Lengua Estofada con Cetas
Some weeks ago, I found whole ox tongues in the local Asian market. I was getting sick of all the chicken and burgers I've
been eating, so I thought 'Why not?' It was getting close to winter time, and I thought I wanted a mild tasting, beefy, warming stew. What better to stew than tongues? What a marvelous idea! Why not, indeed? Well, the bloody, yucky hairy tongues and the green fluid collecting in the packets they came in, is why not. But! Ox tongues are not easily found and this could very well be my last chance of cooking them, so I manned up and took those to the counter. (Figured since they needed a a lot of stove time, might as well hit two tongues with one stove)I've never actually cooked tongue before, so the first challenge was cleaning and trimming the tongues. I thought I might need industrial cleaner seeing what they looked like ; but since I will have to eat the final product, I decided to go halfway and scrubbed the hell out of the tongues with water, plenty of salt and baking soda. Rinse well, people.
The second challenge was trying to determine which parts to trim and which parts to retain. Some bits were a no-brainer. I trimmed off the greenish parts and went on trimming the meaty parts that do not look like the rest of the (tongue) flesh. Most of these would be at the cut end of the tongue. The key was to achieve some form of uniformity.
At some points, you might, like me, feel some sort of self-doubt. Persevere. After you slip the tongues into the slowly simmering stock, you know your pain is almost over (and the dish will be worth it!).

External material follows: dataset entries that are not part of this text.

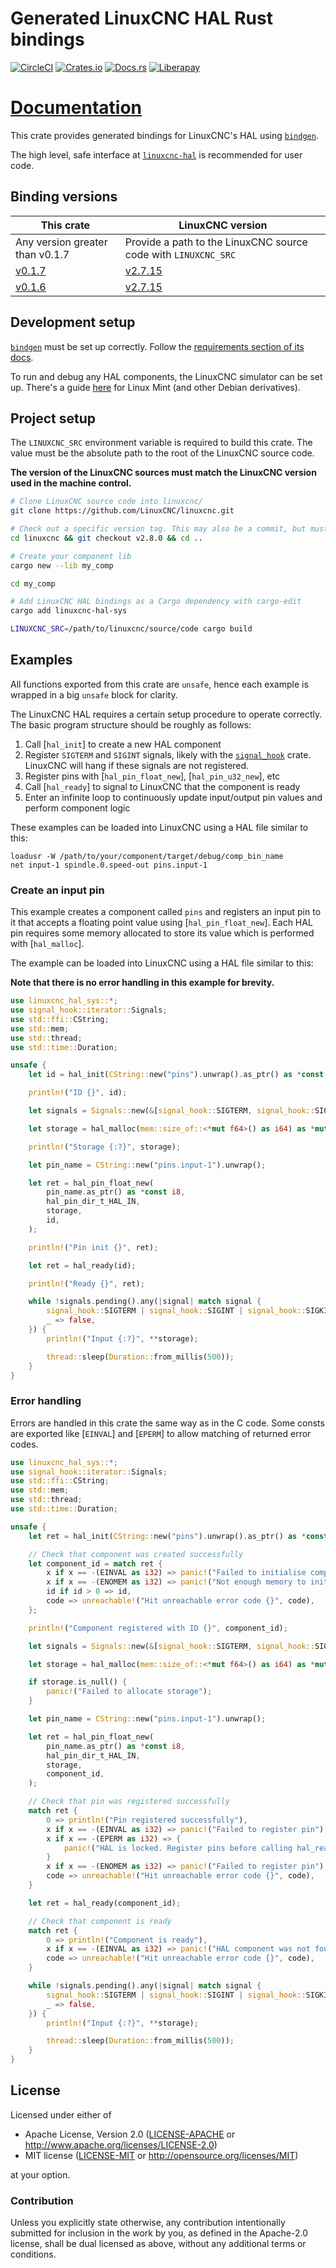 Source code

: # Generated LinuxCNC HAL Rust bindings

[![CircleCI](https://circleci.com/gh/jamwaffles/linuxcnc-hal-rs.svg?style=shield)](https://circleci.com/gh/jamwaffles/linuxcnc-hal-rs)
[![Crates.io](https://img.shields.io/crates/v/linuxcnc-hal-sys.svg)](https://crates.io/crates/linuxcnc-hal-sys)
[![Docs.rs](https://docs.rs/linuxcnc-hal-sys/badge.svg)](https://docs.rs/linuxcnc-hal-sys)
[![Liberapay](https://img.shields.io/badge/donate-liberapay-yellow.svg)](https://liberapay.com/jamwaffles)

# [Documentation](https://docs.rs/linuxcnc-hal-sys)

This crate provides generated bindings for LinuxCNC's HAL using [`bindgen`].

The high level, safe interface at [`linuxcnc-hal`] is recommended for user code.

## Binding versions

| This crate                                                | LinuxCNC version                                           |
| --------------------------------------------------------- | ---------------------------------------------------------- |
| Any version greater than v0.1.7                           | Provide a path to the LinuxCNC source code with `LINUXCNC_SRC` |
| [v0.1.7](https://crates.io/crates/linuxcnc-hal-sys/0.1.7) | [v2.7.15](http://linuxcnc.org/2020/01/03/LinuxCNC-2.7.15/) |
| [v0.1.6](https://crates.io/crates/linuxcnc-hal-sys/0.1.6) | [v2.7.15](http://linuxcnc.org/2020/01/03/LinuxCNC-2.7.15/) |

## Development setup

[`bindgen`](https://github.com/rust-lang/rust-bindgen) must be set up correctly. Follow the [requirements section of its docs](https://rust-lang.github.io/rust-bindgen/requirements.html).

To run and debug any HAL components, the LinuxCNC simulator can be set up. There's a guide [here](https://wapl.es/cnc/2020/01/25/linuxcnc-simulator-build-linux-mint.html) for Linux Mint (and other Debian derivatives).

## Project setup

The `LINUXCNC_SRC` environment variable is required to build this crate. The value must be the absolute path to the root of the LinuxCNC source code.

**The version of the LinuxCNC sources must match the LinuxCNC version used in the machine control.**

```bash
# Clone LinuxCNC source code into linuxcnc/
git clone https://github.com/LinuxCNC/linuxcnc.git

# Check out a specific version tag. This may also be a commit, but must match the version in use by the machine control.
cd linuxcnc && git checkout v2.8.0 && cd ..

# Create your component lib
cargo new --lib my_comp

cd my_comp

# Add LinuxCNC HAL bindings as a Cargo dependency with cargo-edit
cargo add linuxcnc-hal-sys

LINUXCNC_SRC=/path/to/linuxcnc/source/code cargo build
```

## Examples

All functions exported from this crate are `unsafe`, hence each example is wrapped in a big
`unsafe` block for clarity.

The LinuxCNC HAL requires a certain setup procedure to operate correctly. The basic program
structure should be roughly as follows:

1. Call [`hal_init`] to create a new HAL component
1. Register `SIGTERM` and `SIGINT` signals, likely with the [`signal_hook`] crate. LinuxCNC will
hang if these signals are not registered.
1. Register pins with [`hal_pin_float_new`], [`hal_pin_u32_new`], etc
1. Call [`hal_ready`] to signal to LinuxCNC that the component is ready
1. Enter an infinite loop to continuously update input/output pin values and perform component
logic

These examples can be loaded into LinuxCNC using a HAL file similar to this:

```
loadusr -W /path/to/your/component/target/debug/comp_bin_name
net input-1 spindle.0.speed-out pins.input-1
```

### Create an input pin

This example creates a component called `pins` and registers an input pin to it that accepts a
floating point value using [`hal_pin_float_new`]. Each HAL pin requires some memory allocated to
store its value which is performed with [`hal_malloc`].

The example can be loaded into LinuxCNC using a HAL file similar to this:

**Note that there is no error handling in this example for brevity.**

```rust
use linuxcnc_hal_sys::*;
use signal_hook::iterator::Signals;
use std::ffi::CString;
use std::mem;
use std::thread;
use std::time::Duration;

unsafe {
    let id = hal_init(CString::new("pins").unwrap().as_ptr() as *const i8);

    println!("ID {}", id);

    let signals = Signals::new(&[signal_hook::SIGTERM, signal_hook::SIGINT]).unwrap();

    let storage = hal_malloc(mem::size_of::<*mut f64>() as i64) as *mut *mut f64;

    println!("Storage {:?}", storage);

    let pin_name = CString::new("pins.input-1").unwrap();

    let ret = hal_pin_float_new(
        pin_name.as_ptr() as *const i8,
        hal_pin_dir_t_HAL_IN,
        storage,
        id,
    );

    println!("Pin init {}", ret);

    let ret = hal_ready(id);

    println!("Ready {}", ret);

    while !signals.pending().any(|signal| match signal {
        signal_hook::SIGTERM | signal_hook::SIGINT | signal_hook::SIGKILL => true,
        _ => false,
    }) {
        println!("Input {:?}", **storage);

        thread::sleep(Duration::from_millis(500));
    }
}
```

### Error handling

Errors are handled in this crate the same way as in the C code. Some consts are exported like
[`EINVAL`] and [`EPERM`] to allow matching of returned error codes.

```rust
use linuxcnc_hal_sys::*;
use signal_hook::iterator::Signals;
use std::ffi::CString;
use std::mem;
use std::thread;
use std::time::Duration;

unsafe {
    let ret = hal_init(CString::new("pins").unwrap().as_ptr() as *const i8);

    // Check that component was created successfully
    let component_id = match ret {
        x if x == -(EINVAL as i32) => panic!("Failed to initialise component"),
        x if x == -(ENOMEM as i32) => panic!("Not enough memory to initialise component"),
        id if id > 0 => id,
        code => unreachable!("Hit unreachable error code {}", code),
    };

    println!("Component registered with ID {}", component_id);

    let signals = Signals::new(&[signal_hook::SIGTERM, signal_hook::SIGINT]).unwrap();

    let storage = hal_malloc(mem::size_of::<*mut f64>() as i64) as *mut *mut f64;

    if storage.is_null() {
        panic!("Failed to allocate storage");
    }

    let pin_name = CString::new("pins.input-1").unwrap();

    let ret = hal_pin_float_new(
        pin_name.as_ptr() as *const i8,
        hal_pin_dir_t_HAL_IN,
        storage,
        component_id,
    );

    // Check that pin was registered successfully
    match ret {
        0 => println!("Pin registered successfully"),
        x if x == -(EINVAL as i32) => panic!("Failed to register pin"),
        x if x == -(EPERM as i32) => {
            panic!("HAL is locked. Register pins before calling hal_ready()`")
        }
        x if x == -(ENOMEM as i32) => panic!("Failed to register pin"),
        code => unreachable!("Hit unreachable error code {}", code),
    }

    let ret = hal_ready(component_id);

    // Check that component is ready
    match ret {
        0 => println!("Component is ready"),
        x if x == -(EINVAL as i32) => panic!("HAL component was not found or is already ready"),
        code => unreachable!("Hit unreachable error code {}", code),
    }

    while !signals.pending().any(|signal| match signal {
        signal_hook::SIGTERM | signal_hook::SIGINT | signal_hook::SIGKILL => true,
        _ => false,
    }) {
        println!("Input {:?}", **storage);

        thread::sleep(Duration::from_millis(500));
    }
}
```
[`linuxcnc-hal`]: https://docs.rs/linuxcnc-hal
[`bindgen`]: https://docs.rs/bindgen
[`signal_hook`]: https://docs.rs/signal_hook

## License

Licensed under either of

- Apache License, Version 2.0 ([LICENSE-APACHE](LICENSE-APACHE) or
  http://www.apache.org/licenses/LICENSE-2.0)
- MIT license ([LICENSE-MIT](LICENSE-MIT) or http://opensource.org/licenses/MIT)

at your option.

### Contribution

Unless you explicitly state otherwise, any contribution intentionally submitted for inclusion in the
work by you, as defined in the Apache-2.0 license, shall be dual licensed as above, without any
additional terms or conditions.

Every once in a while, I'd poke the tongues with the dull end of a chopstick. After it went through the thickest parts with very little resistance, I knew they were done.I used a knife to loosen the skin initially, but after I've gained a grip on the skin, it came off quite easily without the further aid of a knife.

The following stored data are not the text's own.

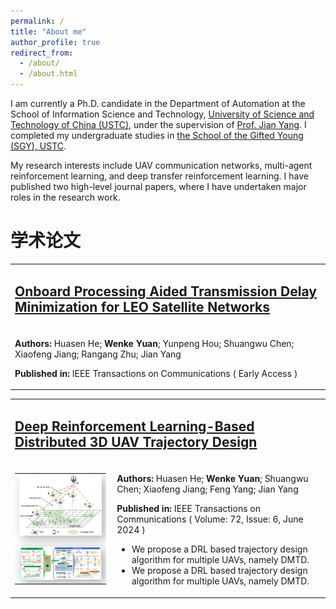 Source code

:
 ```yaml
---
permalink: /
title: "About me"
author_profile: true
redirect_from: 
  - /about/
  - /about.html
---
```


I am currently a Ph.D. candidate in the Department of Automation at the School of Information Science and Technology, [University of Science and Technology of China (USTC)](https://www.ustc.edu.cn/), under the supervision of [Prof. Jian Yang](http://staff.ustc.edu.cn/~jianyang/). I completed my undergraduate studies in [the School of the Gifted Young (SGY), USTC](https://sgy.ustc.edu.cn/). 

My research interests include UAV communication networks, multi-agent reinforcement learning, and deep transfer reinforcement learning. I have published two high-level journal papers, where I have undertaken major roles in the research work.

# 学术论文

<table style="border-collapse: collapse; width: 100%; border: none;">
  <tr style="border: none;">
    <td style="border: none;" colspan="2">
      <h2><a href="https://ieeexplore.ieee.org/document/10540151">Onboard Processing Aided Transmission Delay Minimization for LEO Satellite Networks</a></h2>
    </td>
  </tr>
  <tr style="border: none;">
    <td style="border: none; vertical-align: top;">
      <p><strong>Authors:</strong> Huasen He; <strong>Wenke Yuan</strong>; Yunpeng Hou; Shuangwu Chen; Xiaofeng Jiang; Rangang Zhu; Jian Yang</p>
      <p><strong>Published in:</strong> IEEE Transactions on Communications ( Early Access )</p>
    </td>
  </tr>
</table>

<table style="border-collapse: collapse; width: 100%; border: none;">
  <tr style="border: none;">
    <td style="border: none;" colspan="2">
      <h2><a href="https://ieeexplore.ieee.org/document/10422956">Deep Reinforcement Learning-Based Distributed 3D UAV Trajectory Design</a></h2>
    </td>
  </tr>
  <tr style="border: none;">
    <td style="border: none; vertical-align: top;">
      <table style="border-collapse: collapse; width: 100%; border: none;">
        <tr style="border: none;">
          <td style="border: none; text-align: center;">
            <img src="/images/dmtd.png" alt="DMTD1" width="300" style="box-shadow: 5px 5px 15px rgba(0, 0, 0, 0.3); margin-bottom: 10px;"/>
          </td>
        </tr>
        <tr style="border: none;">
          <td style="border: none; text-align: center;">
            <img src="/images/dmtd_2.png" alt="DMTD2" width="300" style="box-shadow: 5px 5px 15px rgba(0, 0, 0, 0.3);"/>
          </td>
        </tr>
      </table>
    </td>
    <td style="border: none; vertical-align: top; padding-left: 10px;">
      <p><strong>Authors:</strong> Huasen He; <strong>Wenke Yuan</strong>; Shuangwu Chen; Xiaofeng Jiang; Feng Yang; Jian Yang</p>
      <p><strong>Published in:</strong> IEEE Transactions on Communications ( Volume: 72, Issue: 6, June 2024 )</p>
      <ul>
        <li>We propose a DRL based trajectory design algorithm for multiple UAVs, namely DMTD.</li>
        <li>We propose a DRL based trajectory design algorithm for multiple UAVs, namely DMTD.</li>
      </ul>
    </td>
  </tr>
</table>

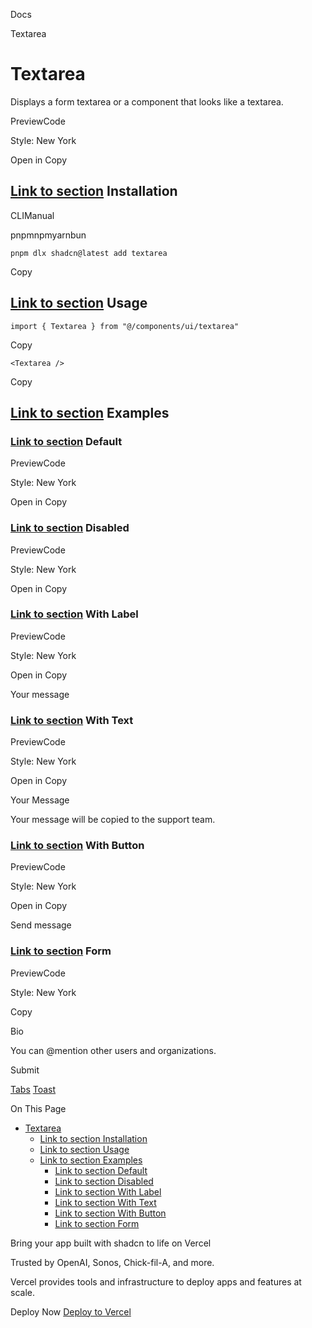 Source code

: Docs

Textarea

# Textarea

Displays a form textarea or a component that looks like a textarea.

PreviewCode

Style: New York

Open in Copy

## [Link to section](\#installation) Installation

CLIManual

pnpmnpmyarnbun

```relative font-mono text-sm leading-none
pnpm dlx shadcn@latest add textarea

```

Copy

## [Link to section](\#usage) Usage

```relative rounded bg-muted px-[0.3rem] py-[0.2rem] font-mono text-sm
import { Textarea } from "@/components/ui/textarea"
```

Copy

```relative rounded bg-muted px-[0.3rem] py-[0.2rem] font-mono text-sm
<Textarea />
```

Copy

## [Link to section](\#examples) Examples

### [Link to section](\#default) Default

PreviewCode

Style: New York

Open in Copy

### [Link to section](\#disabled) Disabled

PreviewCode

Style: New York

Open in Copy

### [Link to section](\#with-label) With Label

PreviewCode

Style: New York

Open in Copy

Your message

### [Link to section](\#with-text) With Text

PreviewCode

Style: New York

Open in Copy

Your Message

Your message will be copied to the support team.

### [Link to section](\#with-button) With Button

PreviewCode

Style: New York

Open in Copy

Send message

### [Link to section](\#form) Form

PreviewCode

Style: New York

Copy

Bio

You can @mention other users and organizations.

Submit

[Tabs](/docs/components/tabs) [Toast](/docs/components/toast)

On This Page

- [Textarea](#textarea)
  - [Link to section Installation](#link-to-section-installation)
  - [Link to section Usage](#link-to-section-usage)
  - [Link to section Examples](#link-to-section-examples)
    - [Link to section Default](#link-to-section-default)
    - [Link to section Disabled](#link-to-section-disabled)
    - [Link to section With Label](#link-to-section-with-label)
    - [Link to section With Text](#link-to-section-with-text)
    - [Link to section With Button](#link-to-section-with-button)
    - [Link to section Form](#link-to-section-form)

Bring your app built with shadcn to life on Vercel

Trusted by OpenAI, Sonos, Chick-fil-A, and more.

Vercel provides tools and infrastructure to deploy apps and features at scale.

Deploy Now [Deploy to Vercel](https://vercel.com/new?utm_source=shadcn_site&utm_medium=web&utm_campaign=docs_cta_deploy_now_callout)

If you have some time and crave a little sense of culinary adventure, do try this dish. You can serve it with a different sauce. Ox tongue is succulent and tender and simply yummy. Plus they freeze very well. I saved one of the cooked tongues with sauce and all in the freezer for two weeks before reheating it in a pot (refreshed with a little beef stock) and it turned out even better. Serve with rice or pasta or a green salad.
Lengua Estofada con Cetas
2 pcs Ox tongues4 cloves Garlic
1 head Onion
2 stalks Leek
1 pc Carrot
1 pc Bay leaf
2 t Oregano
1.5 L Beef stock
1 c Red wine
2 t Soy sauce
0.5 c cream
125 g Butter
500 g Champignon mushrooms, sliced
Parsley, finely shredded
Salt and Pepper, to taste
1. Clean and trim ox tongues. Place in a large pot with enough water to cover them. Bring to a boil and lower heat. Simmer until tender, about 2 hours.
2. Once tender, remove the tongues from the water. They will look like the picture below.

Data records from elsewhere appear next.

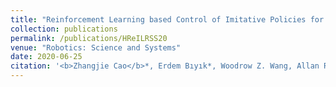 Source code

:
 ```yaml
---
title: "Reinforcement Learning based Control of Imitative Policies for Near-Accident Driving"
collection: publications
permalink: /publications/HReILRSS20
venue: "Robotics: Science and Systems"
date: 2020-06-25
citation: '<b>Zhangjie Cao</b>*, Erdem Bıyık*, Woodrow Z. Wang, Allan Raventos, Adrien Gaidon, Guy Rosman, Dorsa Sadigh. <i>Robotics: Science and Systems 2020</i>.'
---
```

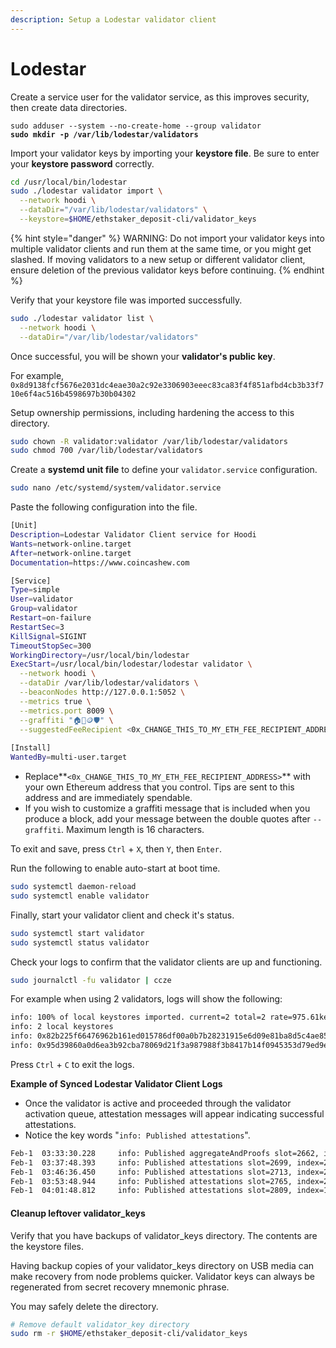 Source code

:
 ```yaml
---
description: Setup a Lodestar validator client
---
```


# Lodestar

Create a service user for the validator service, as this improves security, then create data directories.

<pre class="language-bash"><code class="lang-bash">sudo adduser --system --no-create-home --group validator
<strong>sudo mkdir -p /var/lib/lodestar/validators
</strong></code></pre>

Import your validator keys by importing your **keystore file**. Be sure to enter your **keystore password** correctly.

```bash
cd /usr/local/bin/lodestar
sudo ./lodestar validator import \
  --network hoodi \
  --dataDir="/var/lib/lodestar/validators" \
  --keystore=$HOME/ethstaker_deposit-cli/validator_keys
```

{% hint style="danger" %}
WARNING: Do not import your validator keys into multiple validator clients and run them at the same time, or you might get slashed. If moving validators to a new setup or different validator client, ensure deletion of the previous validator keys before continuing.
{% endhint %}

Verify that your keystore file was imported successfully.

```bash
sudo ./lodestar validator list \
  --network hoodi \
  --dataDir="/var/lib/lodestar/validators"
```

Once successful, you will be shown your **validator's public key**.

For example, `0x8d9138fcf5676e2031dc4eae30a2c92e3306903eeec83ca83f4f851afbd4cb3b33f710e6f4ac516b4598697b30b04302`

Setup ownership permissions, including hardening the access to this directory.

```bash
sudo chown -R validator:validator /var/lib/lodestar/validators
sudo chmod 700 /var/lib/lodestar/validators
```

Create a **systemd unit file** to define your `validator.service` configuration.

```bash
sudo nano /etc/systemd/system/validator.service
```

Paste the following configuration into the file.

```bash
[Unit]
Description=Lodestar Validator Client service for Hoodi
Wants=network-online.target
After=network-online.target
Documentation=https://www.coincashew.com

[Service]
Type=simple
User=validator
Group=validator
Restart=on-failure
RestartSec=3
KillSignal=SIGINT
TimeoutStopSec=300
WorkingDirectory=/usr/local/bin/lodestar
ExecStart=/usr/local/bin/lodestar/lodestar validator \
  --network hoodi \
  --dataDir /var/lib/lodestar/validators \
  --beaconNodes http://127.0.0.1:5052 \
  --metrics true \
  --metrics.port 8009 \
  --graffiti "🏠🥩🪙🛡️" \
  --suggestedFeeRecipient <0x_CHANGE_THIS_TO_MY_ETH_FEE_RECIPIENT_ADDRESS>
  
[Install]
WantedBy=multi-user.target
```

* Replace\*\*`<0x_CHANGE_THIS_TO_MY_ETH_FEE_RECIPIENT_ADDRESS>`\*\* with your own Ethereum address that you control. Tips are sent to this address and are immediately spendable.
* If you wish to customize a graffiti message that is included when you produce a block, add your message between the double quotes after `--graffiti`. Maximum length is 16 characters.

To exit and save, press `Ctrl` + `X`, then `Y`, then `Enter`.

Run the following to enable auto-start at boot time.

```bash
sudo systemctl daemon-reload
sudo systemctl enable validator
```

Finally, start your validator client and check it's status.

```bash
sudo systemctl start validator
sudo systemctl status validator
```

Check your logs to confirm that the validator clients are up and functioning.

```bash
sudo journalctl -fu validator | ccze
```

For example when using 2 validators, logs will show the following:

```bash
info: 100% of local keystores imported. current=2 total=2 rate=975.61keys/m
info: 2 local keystores
info: 0x82b225f66476962b161ed015786df00a0b7b28231915e6d09e81ba8d5c4ae8502b6d5337e3bf101ad72741dc69f0a7cf
info: 0x95d39860a0d6ea3b92cba78069d21f3a987988f3b8417b14f0945353d79ed9e338bbe6e9d63d487abc044a710ce34866
```

Press `Ctrl` + `C` to exit the logs.

**Example of Synced Lodestar Validator Client Logs**

* Once the validator is active and proceeded through the validator activation queue, attestation messages will appear indicating successful attestations.
* Notice the key words "`info: Published attestations`".

```bash
Feb-1  03:33:30.228     info: Published aggregateAndProofs slot=2662, index=13, count=1
Feb-1  03:37:48.393     info: Published attestations slot=2699, index=20, count=1
Feb-1  03:46:36.450     info: Published attestations slot=2713, index=2, count=1
Feb-1  03:53:48.944     info: Published attestations slot=2765, index=21, count=1
Feb-1  04:01:48.812     info: Published attestations slot=2809, index=17, count=1
```

#### Cleanup leftover validator\_keys <a href="#optional-step-0-cleanup-leftover-validator_keys" id="optional-step-0-cleanup-leftover-validator_keys"></a>

Verify that you have backups of validator\_keys directory. The contents are the keystore files.

Having backup copies of your validator\_keys directory on USB media can make recovery from node problems quicker. Validator keys can always be regenerated from secret recovery mnemonic phrase.

You may safely delete the directory.

```bash
# Remove default validator_key directory
sudo rm -r $HOME/ethstaker_deposit-cli/validator_keys
```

Let rest until cool enough to handle. Peel off the skin. They will look like this after peeling.3. While the tongues are cooling, roughly chop the vegetables and place in a large pot with the stock, wine, bay leaf, and oregano. Season with soy sauce, salt, and pepper. Bring to a boil, then reduce to a simmer. Simmer for 30 min.
4, Place the peeled tongues into the simmering stock mixture and simmer for a further hour. Once the stock has reduced below the level of the tongues, turn over the tongues so that both sides receive equal contact with the stock.
5. While the tongue is cooking, heat the butter in a skillet and pan fry the mushrooms one layer at a time. Turn over each slice carefully until both sides of each slice of mushroom is nice and golden. Set aside.
6. Remove the tongues from the stock. When cool enough to handle, slice into 0.5 inch slices.
7. When the stock has reduced to half of its original volume, add the cream. Adjust seasoning. Stir to warm through, but be careful not to boil the mixture. Add the sliced tongue and mushrooms. Warm through. Serve topped with parsley.